New Braunfels Utilities has responded by committing to a number of infrastructure upgrades in the area, including the ongoing construction of a new $50.1 million water-reclamation facility, or wastewater treatment plant, near the intersection of Loop 337 and Gruene Road.

Once complete, the new plant will increase NBU’s treatment capacity from 1.1 million gallons per day at its current Gruene Road facility to up to 2.5 million gallons per day.

The increase in capacity will allow the new facility to serve as many as 25,000 customers per day, up from 11,000 customers per day at the current Gruene Road plant, according to Brent Lundmark, NBU water treatment and compliance manager.

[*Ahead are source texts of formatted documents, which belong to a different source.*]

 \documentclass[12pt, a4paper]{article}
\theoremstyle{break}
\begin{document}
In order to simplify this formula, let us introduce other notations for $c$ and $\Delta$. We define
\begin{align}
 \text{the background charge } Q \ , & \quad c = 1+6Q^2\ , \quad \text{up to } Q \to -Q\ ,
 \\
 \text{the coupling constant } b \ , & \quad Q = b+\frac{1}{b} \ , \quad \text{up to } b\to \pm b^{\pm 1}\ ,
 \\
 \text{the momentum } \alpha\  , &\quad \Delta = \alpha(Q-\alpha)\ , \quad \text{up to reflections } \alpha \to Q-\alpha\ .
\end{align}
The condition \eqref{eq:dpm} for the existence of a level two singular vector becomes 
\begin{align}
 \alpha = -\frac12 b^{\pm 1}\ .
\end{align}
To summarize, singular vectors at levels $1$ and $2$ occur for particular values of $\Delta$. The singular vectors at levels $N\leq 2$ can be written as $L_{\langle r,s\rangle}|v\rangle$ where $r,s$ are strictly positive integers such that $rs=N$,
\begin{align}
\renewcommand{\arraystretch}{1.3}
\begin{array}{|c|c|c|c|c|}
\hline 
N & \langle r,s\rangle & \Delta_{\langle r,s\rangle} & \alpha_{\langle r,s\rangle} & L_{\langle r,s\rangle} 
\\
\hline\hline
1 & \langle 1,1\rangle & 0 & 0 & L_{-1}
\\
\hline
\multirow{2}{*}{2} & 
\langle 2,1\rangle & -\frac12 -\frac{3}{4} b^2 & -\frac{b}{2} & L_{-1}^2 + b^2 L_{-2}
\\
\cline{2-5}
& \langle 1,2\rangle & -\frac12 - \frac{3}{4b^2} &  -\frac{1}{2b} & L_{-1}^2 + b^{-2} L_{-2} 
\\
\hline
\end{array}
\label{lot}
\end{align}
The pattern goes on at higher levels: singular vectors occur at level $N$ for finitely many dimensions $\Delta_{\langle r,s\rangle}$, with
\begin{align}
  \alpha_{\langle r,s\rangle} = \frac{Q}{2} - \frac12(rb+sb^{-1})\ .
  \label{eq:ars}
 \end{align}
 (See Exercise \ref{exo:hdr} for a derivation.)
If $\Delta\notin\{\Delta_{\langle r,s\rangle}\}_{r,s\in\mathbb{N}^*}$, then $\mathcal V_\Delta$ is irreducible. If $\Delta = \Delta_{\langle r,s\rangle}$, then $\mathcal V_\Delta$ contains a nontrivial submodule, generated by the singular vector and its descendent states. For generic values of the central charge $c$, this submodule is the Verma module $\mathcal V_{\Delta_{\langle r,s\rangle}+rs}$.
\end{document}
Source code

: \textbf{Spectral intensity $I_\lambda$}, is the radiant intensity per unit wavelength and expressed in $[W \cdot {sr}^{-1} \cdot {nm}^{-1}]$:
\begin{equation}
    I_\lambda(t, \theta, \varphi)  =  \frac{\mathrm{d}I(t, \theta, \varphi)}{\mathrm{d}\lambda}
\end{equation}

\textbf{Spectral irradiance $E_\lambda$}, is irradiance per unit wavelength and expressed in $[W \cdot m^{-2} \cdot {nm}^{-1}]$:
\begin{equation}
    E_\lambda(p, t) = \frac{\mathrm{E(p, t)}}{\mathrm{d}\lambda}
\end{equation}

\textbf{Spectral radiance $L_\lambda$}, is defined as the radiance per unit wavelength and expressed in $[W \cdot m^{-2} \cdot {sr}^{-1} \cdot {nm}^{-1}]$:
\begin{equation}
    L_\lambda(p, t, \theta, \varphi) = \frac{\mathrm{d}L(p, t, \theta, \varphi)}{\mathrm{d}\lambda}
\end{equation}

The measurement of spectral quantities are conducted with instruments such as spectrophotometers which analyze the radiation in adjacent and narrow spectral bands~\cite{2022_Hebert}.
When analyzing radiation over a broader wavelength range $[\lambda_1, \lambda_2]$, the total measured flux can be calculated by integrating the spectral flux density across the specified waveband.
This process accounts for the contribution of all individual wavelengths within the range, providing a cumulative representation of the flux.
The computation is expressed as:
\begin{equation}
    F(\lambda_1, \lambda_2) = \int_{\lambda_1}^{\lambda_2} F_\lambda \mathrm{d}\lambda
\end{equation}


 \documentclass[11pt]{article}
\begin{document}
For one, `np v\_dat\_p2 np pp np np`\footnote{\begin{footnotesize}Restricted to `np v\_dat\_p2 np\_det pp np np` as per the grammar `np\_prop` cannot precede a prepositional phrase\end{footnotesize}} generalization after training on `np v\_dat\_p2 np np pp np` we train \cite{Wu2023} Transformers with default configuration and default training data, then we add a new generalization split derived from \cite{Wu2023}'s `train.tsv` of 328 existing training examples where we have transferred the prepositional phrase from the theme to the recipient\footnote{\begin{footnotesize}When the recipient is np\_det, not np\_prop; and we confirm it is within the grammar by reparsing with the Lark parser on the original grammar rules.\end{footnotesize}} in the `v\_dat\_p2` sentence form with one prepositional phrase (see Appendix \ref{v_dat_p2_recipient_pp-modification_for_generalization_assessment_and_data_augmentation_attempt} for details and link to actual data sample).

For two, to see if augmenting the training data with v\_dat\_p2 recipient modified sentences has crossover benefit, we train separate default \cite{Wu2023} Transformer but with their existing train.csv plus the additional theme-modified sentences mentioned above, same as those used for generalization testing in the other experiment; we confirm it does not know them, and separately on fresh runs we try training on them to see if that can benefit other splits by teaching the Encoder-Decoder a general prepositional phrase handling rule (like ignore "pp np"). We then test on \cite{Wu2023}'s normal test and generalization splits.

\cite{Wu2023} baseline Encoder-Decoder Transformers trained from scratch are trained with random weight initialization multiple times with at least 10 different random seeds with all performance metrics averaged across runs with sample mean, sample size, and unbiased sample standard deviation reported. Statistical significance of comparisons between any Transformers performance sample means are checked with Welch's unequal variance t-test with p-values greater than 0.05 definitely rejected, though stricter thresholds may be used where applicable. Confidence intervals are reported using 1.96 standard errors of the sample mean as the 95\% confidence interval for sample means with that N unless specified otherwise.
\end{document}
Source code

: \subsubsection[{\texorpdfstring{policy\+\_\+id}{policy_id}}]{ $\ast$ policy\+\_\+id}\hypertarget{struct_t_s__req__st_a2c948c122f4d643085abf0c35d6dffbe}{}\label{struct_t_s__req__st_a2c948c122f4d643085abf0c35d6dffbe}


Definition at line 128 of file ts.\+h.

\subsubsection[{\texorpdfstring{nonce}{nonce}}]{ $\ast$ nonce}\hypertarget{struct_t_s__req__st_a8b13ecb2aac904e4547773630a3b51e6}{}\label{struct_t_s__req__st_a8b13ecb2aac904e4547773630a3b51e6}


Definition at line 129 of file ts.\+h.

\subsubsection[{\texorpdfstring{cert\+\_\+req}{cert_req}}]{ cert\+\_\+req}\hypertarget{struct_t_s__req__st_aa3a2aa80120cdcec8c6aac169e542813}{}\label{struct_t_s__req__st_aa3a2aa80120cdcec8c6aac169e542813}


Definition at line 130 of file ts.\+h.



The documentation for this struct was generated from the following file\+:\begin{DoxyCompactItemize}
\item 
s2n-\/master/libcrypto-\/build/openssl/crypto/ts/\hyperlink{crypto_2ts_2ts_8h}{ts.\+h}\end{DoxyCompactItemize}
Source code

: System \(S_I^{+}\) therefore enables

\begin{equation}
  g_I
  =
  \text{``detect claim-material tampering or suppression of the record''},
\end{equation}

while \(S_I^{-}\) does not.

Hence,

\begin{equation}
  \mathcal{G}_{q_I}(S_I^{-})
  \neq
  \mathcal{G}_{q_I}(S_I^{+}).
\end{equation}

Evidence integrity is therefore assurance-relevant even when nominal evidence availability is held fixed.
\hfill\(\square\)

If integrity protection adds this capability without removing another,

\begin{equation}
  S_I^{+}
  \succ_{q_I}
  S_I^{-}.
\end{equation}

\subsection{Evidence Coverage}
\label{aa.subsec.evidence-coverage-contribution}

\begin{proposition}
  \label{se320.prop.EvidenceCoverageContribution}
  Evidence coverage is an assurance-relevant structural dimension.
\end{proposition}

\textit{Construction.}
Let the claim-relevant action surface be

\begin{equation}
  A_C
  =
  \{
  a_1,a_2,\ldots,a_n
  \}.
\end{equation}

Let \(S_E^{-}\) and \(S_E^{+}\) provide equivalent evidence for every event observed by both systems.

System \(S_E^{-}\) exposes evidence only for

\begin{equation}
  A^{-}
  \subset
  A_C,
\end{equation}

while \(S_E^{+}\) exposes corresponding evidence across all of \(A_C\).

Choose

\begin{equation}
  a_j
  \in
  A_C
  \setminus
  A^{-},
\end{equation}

“We want to move that [Gruene Road] facility out of the flood plain for one, and then we also need to increase the treatment capacity so we can serve more customers as the area grows,” Lundmark said. “We’re pretty much at capacity right now.”


The current Gruene Road facility is one of four wastewater treatment plants NBU operates in New Braunfels, along with North and South Kuehler plants near Camp Comal and the Mackenzie Treatment Plant along Hwy. 46 near Avery Park.

The next treatment plants to be upgraded following current construction, North and South Kuehler, will increase capacity from 7 million to more than 9 million gallons per day, and the Mackenzie plant, in service since 2017, will eventually treat up to 2.5 million gallons per day, Lundmark said.

Meanwhile, the Gruene Road plant has the lowest treatment capacity of the four plants currently in service, according to NBU officials. It also remains NBU’s only wastewater treatment plant not built to current Texas Commission on Environmental Quality regulations on flood plains, Lundmark said.

“It has flooded out three times in the past 30 years it has been in operation,” Lundmark said. “Texas Commission on Environmental Quality regulations prevent adding onto a plant in the flood plain or new construction in the flood plain, so we’re not even able to add onto that plant anyway.”


In addition to an increase in treatment capacity and the mitigation of flood risks, the new wastewater treatment plant at Gruene Road and Loop 337 will feature a number of technological upgrades from previous plants.

The new plant will have an encased headworks building to reduce odor when sewage first enters the plant, and it will specialize in the treatment of phosphorus, a part of the treatment process that is not possible at the current Gruene Road plant.

The new Loop 337/Gruene Road facility will also utilize a gravity-operated lift station near Lakeview Drive and River Road that will transfer wastewater through a sanitary sewer on Torrey Road into the new facility.

In addition, NBU has continued to take population growth into account by designing the new Loop 337 and Gruene Road plant with a possible expansion in mind in the near future.


“We build these plants, but then we also have to expand plants,” NBU Chief Operations Officer Ryan Kelso said. “Whenever our plant becomes 90% loaded we have to begin construction of an expansion. We will bring this plant online in the fall of 2020, but within four to five years we will probably begin construction of the expansion, which will double the size of this plant.”